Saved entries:

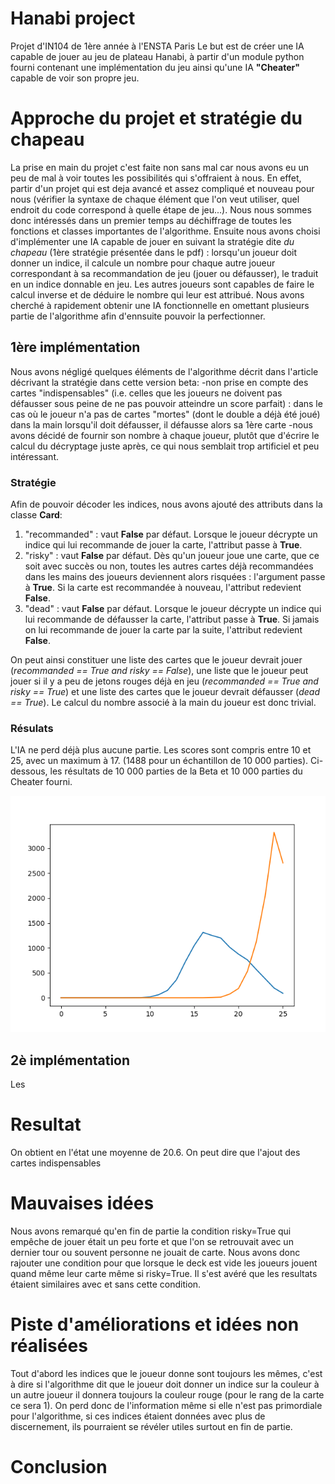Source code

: # Hanabi project

Projet d'IN104 de 1ère année à l'ENSTA Paris
Le but est de créer une IA capable de jouer au jeu de plateau Hanabi, à partir d'un module python fourni contenant une implémentation du jeu ainsi qu'une IA **"Cheater"** capable de voir son propre jeu.

# Approche du projet et stratégie du chapeau

La prise en main du projet c'est faite non sans mal car nous avons eu un peu de mal à voir toutes les possibilités qui s'offraient à nous. En effet, partir d'un projet qui est deja avancé et assez compliqué et nouveau pour nous (vérifier la syntaxe de chaque élément que l'on veut utiliser, quel endroit du code correspond à quelle étape de jeu...). Nous nous sommes donc intéressés dans un premier temps au déchiffrage de toutes les fonctions et classes importantes de l'algorithme.
Ensuite nous avons choisi d'implémenter une IA capable de jouer en suivant la stratégie dite *du chapeau* (1ère stratégie présentée dans le pdf) : lorsqu'un joueur doit donner un indice, il calcule un nombre pour chaque autre joueur correspondant à sa recommandation de jeu (jouer ou défausser), le traduit en un indice donnable en jeu. Les autres joueurs sont capables de faire le calcul inverse et de déduire le nombre qui leur est attribué. 
Nous avons cherché à rapidement obtenir une IA fonctionnelle en omettant plusieurs partie de l'algorithme afin d'ennsuite pouvoir la perfectionner.

## 1ère implémentation 

Nous avons négligé quelques éléments de l'algorithme décrit dans l'article décrivant la stratégie dans cette version beta:
-non prise en compte des cartes "indispensables" (i.e. celles que les joueurs ne doivent pas défausser sous peine de ne pas pouvoir atteindre un score parfait) : dans le cas où le joueur n'a pas de cartes "mortes" (dont le double a déjà été joué) dans la main lorsqu'il doit défausser, il défausse alors sa 1ère carte
-nous avons décidé de fournir son nombre à chaque joueur, plutôt que d'écrire le calcul du décryptage juste après, ce qui nous semblait trop artificiel et peu intéressant.

### Stratégie

Afin de pouvoir décoder les indices, nous avons ajouté des attributs dans la classe **Card**:
1. "recommanded" : vaut **False** par défaut. Lorsque le joueur décrypte un indice qui lui recommande de jouer la carte, l'attribut passe à **True**.
2. "risky" : vaut **False** par défaut. Dès qu'un joueur joue une carte, que ce soit avec succès ou non, toutes les autres cartes déjà recommandées dans les mains des joueurs deviennent alors risquées : l'argument passe à **True**. Si la carte est recommandée à nouveau, l'attribut redevient **False**.
3. "dead" : vaut **False** par défaut. Lorsque le joueur décrypte un indice qui lui recommande de défausser la carte, l'attribut passe à **True**. Si jamais on lui recommande de jouer la carte par la suite, l'attribut redevient **False**.

On peut ainsi constituer une liste des cartes que le joueur devrait jouer (*recommanded == True and risky == False*), une liste que le joueur peut jouer si il y a peu de jetons rouges déjà en jeu (*recommanded == True and risky == True*) et une liste des cartes que le joueur devrait défausser (*dead == True*). Le calcul du nombre associé à la main du joueur est donc trivial.

### Résulats

L'IA ne perd déjà plus aucune partie. Les scores sont compris entre 10 et 25, avec un maximum à 17. (1488 pour un échantillon de 10 000 parties). Ci-dessous, les résultats de 10 000 parties de la Beta et 10 000 parties du Cheater fourni.

![Cheater IA vs Chapeau Beta IA](https://github.com/Dylou22/hanabi/blob/DevGermain/test/Histogramme_Beta_sans_indispensables_VS_Cheater.png)


## 2è implémentation

Les 

# Resultat
On obtient en l'état une moyenne de 20.6. On peut dire que l'ajout des cartes indispensables 

# Mauvaises idées
Nous avons remarqué qu'en fin de partie la condition risky=True qui empêche de jouer était un peu forte et que l'on se retrouvait avec un dernier tour ou souvent personne ne jouait de carte. Nous avons donc rajouter une condition pour que lorsque le deck est vide les joueurs jouent quand même leur carte même si risky=True. Il s'est avéré que les resultats étaient similaires avec et sans cette condition.

# Piste d'améliorations et idées non réalisées 
Tout d'abord les indices que le joueur donne sont toujours les mêmes, c'est à dire si l'algorithme dit que le joueur doit donner un indice sur la couleur à un autre joueur il donnera toujours la couleur rouge (pour le rang de la carte ce sera 1). On perd donc de l'information même si elle n'est pas primordiale pour l'algorithme, si ces indices étaient données avec plus de discernement, ils pourraient se révéler utiles surtout en fin de partie.

# Conclusion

» Assignment:
Above are some records; copy exactly the lines from the one with "# Hanabi project" through the one with "## 1ère implémentation", both included, and no others.

» Result:
: # Hanabi project

Projet d'IN104 de 1ère année à l'ENSTA Paris
Le but est de créer une IA capable de jouer au jeu de plateau Hanabi, à partir d'un module python fourni contenant une implémentation du jeu ainsi qu'une IA **"Cheater"** capable de voir son propre jeu.

# Approche du projet et stratégie du chapeau

La prise en main du projet c'est faite non sans mal car nous avons eu un peu de mal à voir toutes les possibilités qui s'offraient à nous. En effet, partir d'un projet qui est deja avancé et assez compliqué et nouveau pour nous (vérifier la syntaxe de chaque élément que l'on veut utiliser, quel endroit du code correspond à quelle étape de jeu...). Nous nous sommes donc intéressés dans un premier temps au déchiffrage de toutes les fonctions et classes importantes de l'algorithme.
Ensuite nous avons choisi d'implémenter une IA capable de jouer en suivant la stratégie dite *du chapeau* (1ère stratégie présentée dans le pdf) : lorsqu'un joueur doit donner un indice, il calcule un nombre pour chaque autre joueur correspondant à sa recommandation de jeu (jouer ou défausser), le traduit en un indice donnable en jeu. Les autres joueurs sont capables de faire le calcul inverse et de déduire le nombre qui leur est attribué. 
Nous avons cherché à rapidement obtenir une IA fonctionnelle en omettant plusieurs partie de l'algorithme afin d'ennsuite pouvoir la perfectionner.

## 1ère implémentation 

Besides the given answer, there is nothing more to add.